■ WHAT THIS TASK INVOLVES
All that is needed is each line of the entries holding the word "textit", copied as it stands.
[[ PROVIDED ENTRIES, beginning ]]
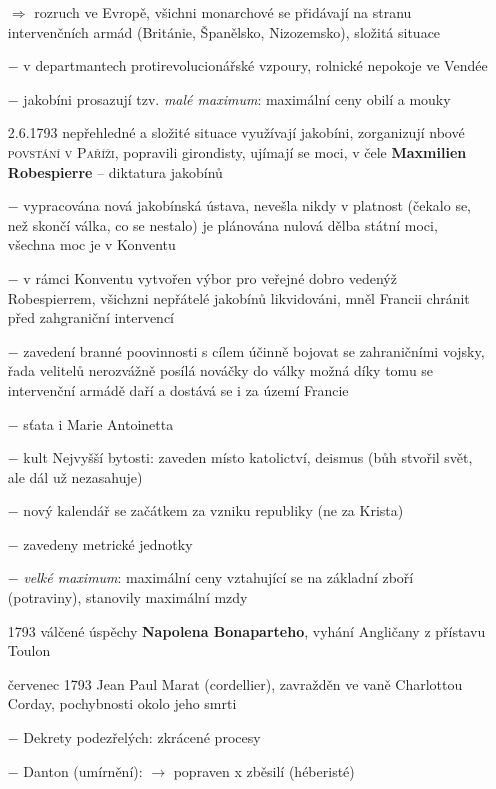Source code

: \documentclass{article}
\begin{document}
\begin{itemize}
    \vspace{-0.5em}
    \setlength\itemsep{0.15em}


    \item[$\Rightarrow$] rozruch ve Evropě, všichni monarchové se přidávají na stranu intervenčních armád (Británie, Španělsko, Nizozemsko), složitá situace
    \item[$-$] v departmantech protirevolucionářské vzpoury, rolnické nepokoje ve Vendée
    \item[$-$] jakobíni prosazují tzv. \textit{malé maximum}: maximální ceny obilí a mouky
    \item[2.6.1793] nepřehledné a složité situace využívají jakobíni, zorganizují nbové \textsc{povstání v Paříži}, popravili girondisty, ujímají se moci, v čele \textbf{Maxmilien Robespierre} -- diktatura jakobínů
    \item[$-$] vypracována nová jakobínská ústava, nevešla nikdy v platnost (čekalo se, než skončí válka, co se nestalo) je plánována nulová dělba státní moci, všechna moc je v Konventu
    \item[$-$] v rámci Konventu vytvořen výbor pro veřejné dobro vedenýž Robespierrem, všichzni nepřátelé jakobínů likvidováni, mněl Francii chránit před zahgraniční intervencí
    \item[$-$] zavedení branné poovinnosti s cílem účinně bojovat se zahraničními vojsky, řada velitelů nerozvážně posílá nováčky do války možná díky tomu se intervenční armádě daří a dostává se i za území Francie
    \item[$-$] sťata i Marie Antoinetta
    \item[$-$] kult Nejvyšší bytosti: zaveden místo katolictví, deismus (bůh stvořil svět, ale dál už nezasahuje)
    \item[$-$] nový kalendář se začátkem za vzniku republiky (ne za Krista)
    \item[$-$] zavedeny metrické jednotky
    \item[$-$] \textit{velké maximum}: maximální ceny vztahující se na základní zboří (potraviny), stanovily maximální mzdy
    \item[1793] válčené úspěchy \textbf{Napolena Bonaparteho}, vyhání Angličany z přístavu Toulon
    \item[červenec 1793]  Jean Paul Marat (cordellier), zavražděn ve vaně Charlottou Corday, pochybnosti okolo jeho smrti
    \item[$-$] Dekrety podezřelých: zkrácené procesy
    \item[$-$] Danton (umírnění):  $\rightarrow$ popraven x zběsilí (héberisté)

\end{itemize}
\end{document}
[[ PROVIDED ENTRIES, end ]]
■ THE ANSWER
    \item[$-$] jakobíni prosazují tzv. \textit{malé maximum}: maximální ceny obilí a mouky
    \item[$-$] \textit{velké maximum}: maximální ceny vztahující se na základní zboří (potraviny), stanovily maximální mzdy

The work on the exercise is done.